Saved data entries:
────────────────────────────────────────
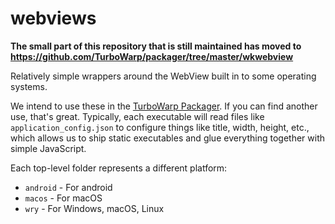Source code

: # webviews

**The small part of this repository that is still maintained has moved to https://github.com/TurboWarp/packager/tree/master/wkwebview**

Relatively simple wrappers around the WebView built in to some operating systems.

We intend to use these in the [TurboWarp Packager](https://packager.turbowarp.org/). If you can find another use, that's great. Typically, each executable will read files like `application_config.json` to configure things like title, width, height, etc., which allows us to ship static executables and glue everything together with simple JavaScript.

Each top-level folder represents a different platform:

 - `android` - For android
 - `macos` - For macOS
 - `wry` - For Windows, macOS, Linux
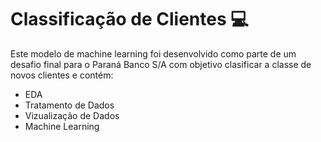 # Classificação de Clientes 💻 
Este modelo de machine learning foi desenvolvido como parte de um desafio final para o Paraná Banco S/A com objetivo clasificar a classe de novos clientes e contém:
- EDA 
- Tratamento de Dados 
- Vizualização de Dados 
- Machine Learning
────────────────────────────────────────
Go to the line above that has "Each top-level folder" and copy exactly from there down to the line that has "# Classificação de Clientes 💻", both included. Leave the pictures out.

> [Exercise response]:
Each top-level folder represents a different platform:

 - `android` - For android
 - `macos` - For macOS
 - `wry` - For Windows, macOS, Linux
 # Classificação de Clientes 💻 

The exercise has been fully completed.